— TASK TO COMPLETE —
Wherever a line of the data contains "parse", copy that line.

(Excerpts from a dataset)
◇ ◇ ◇ ◇ ◇ ◇ ◇

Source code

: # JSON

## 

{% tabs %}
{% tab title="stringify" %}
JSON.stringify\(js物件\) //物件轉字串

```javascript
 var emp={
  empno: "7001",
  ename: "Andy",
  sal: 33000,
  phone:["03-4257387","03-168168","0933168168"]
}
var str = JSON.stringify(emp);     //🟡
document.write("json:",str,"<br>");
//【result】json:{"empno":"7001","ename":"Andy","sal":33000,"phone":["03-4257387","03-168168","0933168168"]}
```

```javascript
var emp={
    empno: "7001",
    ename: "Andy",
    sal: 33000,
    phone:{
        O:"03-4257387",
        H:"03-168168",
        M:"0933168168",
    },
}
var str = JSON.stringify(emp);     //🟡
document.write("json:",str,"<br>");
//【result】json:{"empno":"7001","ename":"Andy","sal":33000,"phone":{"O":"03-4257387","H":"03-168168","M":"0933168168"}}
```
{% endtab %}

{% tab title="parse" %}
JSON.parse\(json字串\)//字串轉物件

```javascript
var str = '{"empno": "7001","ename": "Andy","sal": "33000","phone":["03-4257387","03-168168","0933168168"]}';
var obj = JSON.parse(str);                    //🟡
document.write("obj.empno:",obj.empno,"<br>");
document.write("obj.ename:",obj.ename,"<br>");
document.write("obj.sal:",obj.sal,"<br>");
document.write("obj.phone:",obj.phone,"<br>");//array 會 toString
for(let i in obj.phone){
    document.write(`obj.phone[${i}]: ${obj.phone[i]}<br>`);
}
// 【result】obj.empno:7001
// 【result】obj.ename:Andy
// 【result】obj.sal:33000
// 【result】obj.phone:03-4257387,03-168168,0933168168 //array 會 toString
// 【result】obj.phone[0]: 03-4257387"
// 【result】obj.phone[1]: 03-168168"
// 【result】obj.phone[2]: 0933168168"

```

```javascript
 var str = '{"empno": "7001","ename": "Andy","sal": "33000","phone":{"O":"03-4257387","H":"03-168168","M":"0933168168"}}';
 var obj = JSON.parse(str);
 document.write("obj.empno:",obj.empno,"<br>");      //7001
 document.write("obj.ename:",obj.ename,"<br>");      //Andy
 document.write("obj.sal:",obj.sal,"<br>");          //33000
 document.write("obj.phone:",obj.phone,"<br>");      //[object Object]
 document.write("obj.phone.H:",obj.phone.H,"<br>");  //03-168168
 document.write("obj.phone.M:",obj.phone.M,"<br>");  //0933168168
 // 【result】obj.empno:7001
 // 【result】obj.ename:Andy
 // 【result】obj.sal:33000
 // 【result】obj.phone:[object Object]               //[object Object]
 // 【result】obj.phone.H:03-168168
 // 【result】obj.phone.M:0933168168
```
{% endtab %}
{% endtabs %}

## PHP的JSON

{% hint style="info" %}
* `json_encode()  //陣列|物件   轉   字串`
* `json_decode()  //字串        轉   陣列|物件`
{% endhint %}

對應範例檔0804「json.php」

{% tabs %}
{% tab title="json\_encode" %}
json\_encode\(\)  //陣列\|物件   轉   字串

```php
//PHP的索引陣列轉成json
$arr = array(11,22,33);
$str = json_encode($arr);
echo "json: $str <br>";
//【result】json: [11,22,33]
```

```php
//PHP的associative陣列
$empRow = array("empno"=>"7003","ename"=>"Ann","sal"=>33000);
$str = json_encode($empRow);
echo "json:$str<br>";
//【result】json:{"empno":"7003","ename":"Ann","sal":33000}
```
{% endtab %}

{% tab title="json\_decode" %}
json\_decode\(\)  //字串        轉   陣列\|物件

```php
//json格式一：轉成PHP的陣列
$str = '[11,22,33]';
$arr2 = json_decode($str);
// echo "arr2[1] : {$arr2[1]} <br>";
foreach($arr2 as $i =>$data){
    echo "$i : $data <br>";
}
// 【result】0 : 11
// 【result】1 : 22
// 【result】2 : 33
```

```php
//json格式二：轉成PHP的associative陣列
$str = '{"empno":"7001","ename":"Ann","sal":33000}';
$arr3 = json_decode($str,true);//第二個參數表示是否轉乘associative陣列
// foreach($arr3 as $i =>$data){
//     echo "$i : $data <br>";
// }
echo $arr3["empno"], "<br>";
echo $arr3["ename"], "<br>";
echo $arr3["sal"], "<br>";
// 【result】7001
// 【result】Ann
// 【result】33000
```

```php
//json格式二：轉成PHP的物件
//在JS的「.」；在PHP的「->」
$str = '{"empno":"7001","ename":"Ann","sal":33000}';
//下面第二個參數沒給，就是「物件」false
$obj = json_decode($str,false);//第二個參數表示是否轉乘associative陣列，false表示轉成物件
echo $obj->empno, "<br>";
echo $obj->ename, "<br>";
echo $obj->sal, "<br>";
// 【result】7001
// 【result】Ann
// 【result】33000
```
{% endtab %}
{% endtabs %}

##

◇ ◇ ◇ ◇ ◇ ◇ ◇

— SOLUTION FOR THIS TASK —
{% tab title="parse" %}
JSON.parse\(json字串\)//字串轉物件
var obj = JSON.parse(str);                    //🟡
 var obj = JSON.parse(str);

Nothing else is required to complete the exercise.